Papers are stacked on her desk, her computer is up and running, her e-mail inbox awaits her attention … and her 6-month-old son, Asher, plays happily in his nearby crib.
Asher’s presence at the office isn’t the result of a parenting schedule conflict or a day care dilemma — it’s an everyday occurrence.
In March, Meritan — a nonprofit agency that provides a variety of home health, personal care and child placement services in four states — implemented its Infant at Work program, which allows new parents to bring their babies to work during the first nine months.
“I’m a mother, so I know how important and difficult it can be to balance family and work,” said Meritan president Deborah Cotney. “In the long run, this program pays dividends for the company because it attracts and retains talent and results in satisfied, loyal employees.”

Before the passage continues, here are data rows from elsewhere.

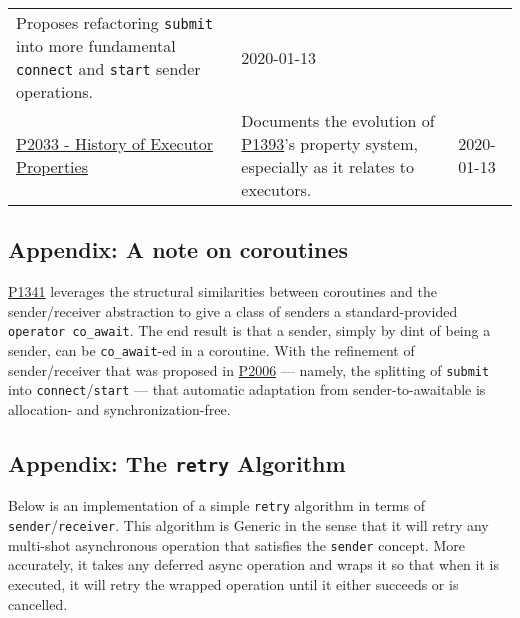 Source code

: \documentclass[a4paper,12pt,notitlepage,twoside,openright]{article}
\begin{document}
\begin{longtable}[]{@{}lll@{}}
\begin{minipage}[t]{0.54\columnwidth}
Proposes refactoring \texttt{submit} into more fundamental
\texttt{connect} and \texttt{start} sender
operations.\strut
\end{minipage} & \begin{minipage}[t]{0.05\columnwidth}\raggedright
2020-01-13\strut
\end{minipage}\tabularnewline
\begin{minipage}[t]{0.32\columnwidth}\raggedright
\href{https://wg21.link/P2033}{P2033 - History of Executor
Properties}\strut
\end{minipage} & \begin{minipage}[t]{0.54\columnwidth}\raggedright
Documents the evolution of \href{https://wg21.link/P1393}{P1393}'s
property system, especially as it relates to executors.\strut
\end{minipage} & \begin{minipage}[t]{0.05\columnwidth}\raggedright
2020-01-13\strut
\end{minipage}\tabularnewline
\bottomrule
\end{longtable}

\hypertarget{appendix-a-note-on-coroutines}{%
\subsection{Appendix: A note on
coroutines}\label{appendix-a-note-on-coroutines}}

\href{http://wg21.link/P1341}{P1341} leverages the structural
similarities between coroutines and the sender/receiver abstraction to
give a class of senders a standard-provided
\texttt{operator co_await}. The end result is that a sender,
simply by dint of being a sender, can be
\texttt{co_await}-ed in a coroutine. With the refinement of
sender/receiver that was proposed in
\href{https://wg21.link/P2006}{P2006} --- namely, the splitting of
\texttt{submit} into
\texttt{connect}/\texttt{start} --- that
automatic adaptation from sender-to-awaitable is allocation- and
synchronization-free.

\hypertarget{appendix-the-retry-algorithm}{%
\subsection{\texorpdfstring{Appendix: The \texttt{retry}
Algorithm}{Appendix: The  Algorithm}}\label{appendix-the-retry-algorithm}}

Below is an implementation of a simple \texttt{retry}
algorithm in terms of
\texttt{sender}/\texttt{receiver}. This
algorithm is Generic in the sense that it will retry any multi-shot
asynchronous operation that satisfies the \texttt{sender}
concept. More accurately, it takes any deferred async operation and
wraps it so that when it is executed, it will retry the wrapped
operation until it either succeeds or is cancelled.
\end{document}
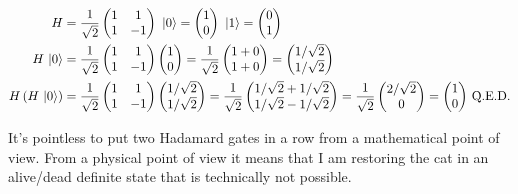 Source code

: 	\begin{align*}
		H&=\frac{1}{\sqrt{2}}\begin{pmatrix}1&1\\1&-1\end{pmatrix}\,\,\ket{0}=\begin{pmatrix}1\\0\end{pmatrix}\,\,\ket{1}=\begin{pmatrix}0\\1\end{pmatrix}\\
		H\,\ket{0}&=\frac{1}{\sqrt{2}}\begin{pmatrix}1&1\\1&-1\end{pmatrix}\begin{pmatrix}1\\0\end{pmatrix}=\frac{1}{\sqrt{2}}\begin{pmatrix}1+0\\1+0\end{pmatrix}=\begin{pmatrix}1/\sqrt{2}\\1/\sqrt{2}\end{pmatrix}\\
		H\,(H\,\ket{0})&=\frac{1}{\sqrt{2}}\begin{pmatrix}1&1\\1&-1\end{pmatrix}\begin{pmatrix}1/\sqrt{2}\\1/\sqrt{2}\end{pmatrix}=\frac{1}{\sqrt{2}}\begin{pmatrix}1/\sqrt{2}+1/\sqrt{2}\\1/\sqrt{2}-1/\sqrt{2}\end{pmatrix}=\frac{1}{\sqrt{2}}\begin{pmatrix}2/\sqrt{2}\\0\end{pmatrix}=\begin{pmatrix}1\\0\end{pmatrix}\,\text{Q.E.D.}
	\end{align*}

	It's pointless to put two Hadamard gates in a row from a mathematical point of view.
	From a physical point of view it means that I am restoring the cat in an alive/dead definite state that is technically not possible.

Women comprised 46.5 percent of the total U.S. labor force in 2008 and are projected to account for 47 percent of the labor force in 2016, according to the U.S. Department of Labor. Seventy-five percent of employed women last year worked in full-time jobs.
“Our work force here is 86 percent women, and most of those women also still bear the bulk of the responsibility at home,” Cotney said. “We are an organization that serves families. Offering new parents an opportunity to spend more time with their babies without giving up their jobs made sense for what our organization stands for.”
During the eight months since Meritan introduced the Infant at Work program, five employees, including one father, have participated.
While the initial thought of such a program may evoke images of howling babies and surrounding employees holding their heads in anguish, it hasn’t been a problem so far.
If babies get rowdy or need to nurse, parents must take them to a secluded quiet room. Sick infants must stay home. Babies must be supervised at all times, even if it means enlisting a coworker’s help while the parent takes a break. And children only can participate in the program until they turn 9 months old or begin to crawl.
“We’ve had no complaints so far,” Cotney said. “In fact, it’s been amusing to watch the employees gravitate to the children. People enjoy stopping by to say ‘hello’ to the babies or hold them. It has boosted morale.”
Based on the organization’s research, Meritan is one of about 70 companies nationwide to offer this benefit. In addition to studying similar programs across the country, Cotney also did extensive groundwork before introducing Infants at Work.
“Our board, including a human resources specialist, had a very practical discussion first. We weighed the pros and cons carefully,” she said.
Subsequently, Meritan sought input from its insurance company. Because high liability insurance already is a necessity for a health care organization such as Meritan, additional costs were minimal.
A companywide employee survey followed, and the feedback was positive, Cotney said.
“In general, employees appreciate it when they see that their company is striving to find ways to make their lives easier,” she said.
Participating mother Brooks, 29, says her life definitely is easier. She was six months pregnant when Meritan announced the new program.
“At that time, the panic had set in,” she said. “My main concern was, ‘Am I really going to be able to juggle a baby and work?’ They told us about the program and I was so relieved. When I went home and told my husband, he was in shock.
“This program has saved us about $7,000 in day care costs and given us so much peace of mind. And as a first-time mother, it was particularly nice for me — I always felt like eight weeks of maternity leave wasn’t going to be enough.”